+++ DATA TO USE +++

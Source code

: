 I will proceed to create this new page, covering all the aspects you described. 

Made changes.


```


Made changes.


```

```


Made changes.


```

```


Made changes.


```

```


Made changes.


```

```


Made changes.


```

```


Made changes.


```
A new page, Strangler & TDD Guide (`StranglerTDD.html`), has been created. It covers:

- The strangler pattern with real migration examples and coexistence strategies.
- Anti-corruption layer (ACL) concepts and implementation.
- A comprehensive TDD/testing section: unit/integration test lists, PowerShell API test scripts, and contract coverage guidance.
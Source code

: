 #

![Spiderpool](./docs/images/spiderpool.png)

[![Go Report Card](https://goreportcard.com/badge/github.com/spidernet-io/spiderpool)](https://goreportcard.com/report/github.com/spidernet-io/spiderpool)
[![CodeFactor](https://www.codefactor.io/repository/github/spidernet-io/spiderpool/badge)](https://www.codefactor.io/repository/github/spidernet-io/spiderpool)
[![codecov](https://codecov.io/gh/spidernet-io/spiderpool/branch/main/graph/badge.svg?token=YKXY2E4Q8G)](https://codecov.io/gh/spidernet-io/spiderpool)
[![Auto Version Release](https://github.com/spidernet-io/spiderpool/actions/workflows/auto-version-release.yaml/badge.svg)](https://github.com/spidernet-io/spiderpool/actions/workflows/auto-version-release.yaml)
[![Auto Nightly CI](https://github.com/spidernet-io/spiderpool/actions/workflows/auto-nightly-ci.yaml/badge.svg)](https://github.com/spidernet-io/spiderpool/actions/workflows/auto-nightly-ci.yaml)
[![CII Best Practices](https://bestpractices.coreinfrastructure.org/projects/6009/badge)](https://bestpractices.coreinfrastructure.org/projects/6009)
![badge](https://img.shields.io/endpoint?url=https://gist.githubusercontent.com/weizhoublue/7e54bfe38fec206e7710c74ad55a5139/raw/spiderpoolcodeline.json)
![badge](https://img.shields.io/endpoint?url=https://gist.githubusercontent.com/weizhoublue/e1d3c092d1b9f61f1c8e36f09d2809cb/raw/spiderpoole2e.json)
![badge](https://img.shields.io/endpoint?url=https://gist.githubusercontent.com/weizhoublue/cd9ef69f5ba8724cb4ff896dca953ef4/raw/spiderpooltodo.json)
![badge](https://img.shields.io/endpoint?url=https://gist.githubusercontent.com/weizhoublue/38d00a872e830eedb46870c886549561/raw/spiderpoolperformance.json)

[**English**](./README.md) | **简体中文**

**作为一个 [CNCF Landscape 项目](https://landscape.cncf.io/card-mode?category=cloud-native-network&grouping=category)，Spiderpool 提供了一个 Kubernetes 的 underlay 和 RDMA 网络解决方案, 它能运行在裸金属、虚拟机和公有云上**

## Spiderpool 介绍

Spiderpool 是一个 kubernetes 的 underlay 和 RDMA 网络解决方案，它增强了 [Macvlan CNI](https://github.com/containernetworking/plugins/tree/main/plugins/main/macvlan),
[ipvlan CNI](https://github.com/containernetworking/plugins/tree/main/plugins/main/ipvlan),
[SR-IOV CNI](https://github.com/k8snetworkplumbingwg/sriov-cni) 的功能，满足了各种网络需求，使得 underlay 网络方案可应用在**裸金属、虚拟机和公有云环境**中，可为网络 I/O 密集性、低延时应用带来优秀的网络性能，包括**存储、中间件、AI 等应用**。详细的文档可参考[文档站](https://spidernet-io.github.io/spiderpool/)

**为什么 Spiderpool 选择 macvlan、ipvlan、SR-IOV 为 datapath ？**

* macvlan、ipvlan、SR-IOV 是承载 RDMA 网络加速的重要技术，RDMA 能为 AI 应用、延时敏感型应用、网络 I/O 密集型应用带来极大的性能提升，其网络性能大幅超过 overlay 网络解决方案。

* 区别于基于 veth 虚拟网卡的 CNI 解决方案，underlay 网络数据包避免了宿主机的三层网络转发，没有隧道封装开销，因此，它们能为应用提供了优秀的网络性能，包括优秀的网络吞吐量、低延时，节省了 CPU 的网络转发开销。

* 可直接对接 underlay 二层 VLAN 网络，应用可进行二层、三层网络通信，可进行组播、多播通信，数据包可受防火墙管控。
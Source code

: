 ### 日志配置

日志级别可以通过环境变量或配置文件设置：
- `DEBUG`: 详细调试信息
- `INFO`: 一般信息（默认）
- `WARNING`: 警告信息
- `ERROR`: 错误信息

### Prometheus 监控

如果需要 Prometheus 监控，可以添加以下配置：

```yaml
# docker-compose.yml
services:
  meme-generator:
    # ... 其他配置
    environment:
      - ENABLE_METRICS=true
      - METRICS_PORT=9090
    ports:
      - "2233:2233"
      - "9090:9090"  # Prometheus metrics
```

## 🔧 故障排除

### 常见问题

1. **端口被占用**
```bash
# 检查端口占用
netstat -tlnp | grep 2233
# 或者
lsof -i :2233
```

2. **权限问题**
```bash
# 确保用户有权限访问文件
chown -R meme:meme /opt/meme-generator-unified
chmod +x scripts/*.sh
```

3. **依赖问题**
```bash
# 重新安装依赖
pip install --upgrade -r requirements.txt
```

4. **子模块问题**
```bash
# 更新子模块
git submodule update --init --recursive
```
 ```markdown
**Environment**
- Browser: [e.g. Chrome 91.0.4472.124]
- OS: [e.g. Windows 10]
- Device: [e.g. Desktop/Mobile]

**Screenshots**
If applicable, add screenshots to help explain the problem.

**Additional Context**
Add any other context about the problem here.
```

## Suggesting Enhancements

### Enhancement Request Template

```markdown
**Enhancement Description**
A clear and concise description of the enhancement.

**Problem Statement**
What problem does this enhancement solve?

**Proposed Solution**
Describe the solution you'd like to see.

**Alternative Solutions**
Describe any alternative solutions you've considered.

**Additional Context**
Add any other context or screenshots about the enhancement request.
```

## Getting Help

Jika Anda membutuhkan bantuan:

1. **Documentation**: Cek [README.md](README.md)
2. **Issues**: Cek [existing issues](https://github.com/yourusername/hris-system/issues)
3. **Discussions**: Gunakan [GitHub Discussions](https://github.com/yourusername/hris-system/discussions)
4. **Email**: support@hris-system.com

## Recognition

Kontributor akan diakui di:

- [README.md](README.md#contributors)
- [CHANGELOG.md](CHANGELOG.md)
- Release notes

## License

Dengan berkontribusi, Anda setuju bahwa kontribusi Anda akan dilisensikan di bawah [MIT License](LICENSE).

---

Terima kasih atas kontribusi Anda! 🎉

+++

**ACTIVITY**.
From the records, copy every line that has the string "macvlan" in it.

**PROBLEM SOLUTION**.
Spiderpool 是一个 kubernetes 的 underlay 和 RDMA 网络解决方案，它增强了 [Macvlan CNI](https://github.com/containernetworking/plugins/tree/main/plugins/main/macvlan),
**为什么 Spiderpool 选择 macvlan、ipvlan、SR-IOV 为 datapath ？**
* macvlan、ipvlan、SR-IOV 是承载 RDMA 网络加速的重要技术，RDMA 能为 AI 应用、延时敏感型应用、网络 I/O 密集型应用带来极大的性能提升，其网络性能大幅超过 overlay 网络解决方案。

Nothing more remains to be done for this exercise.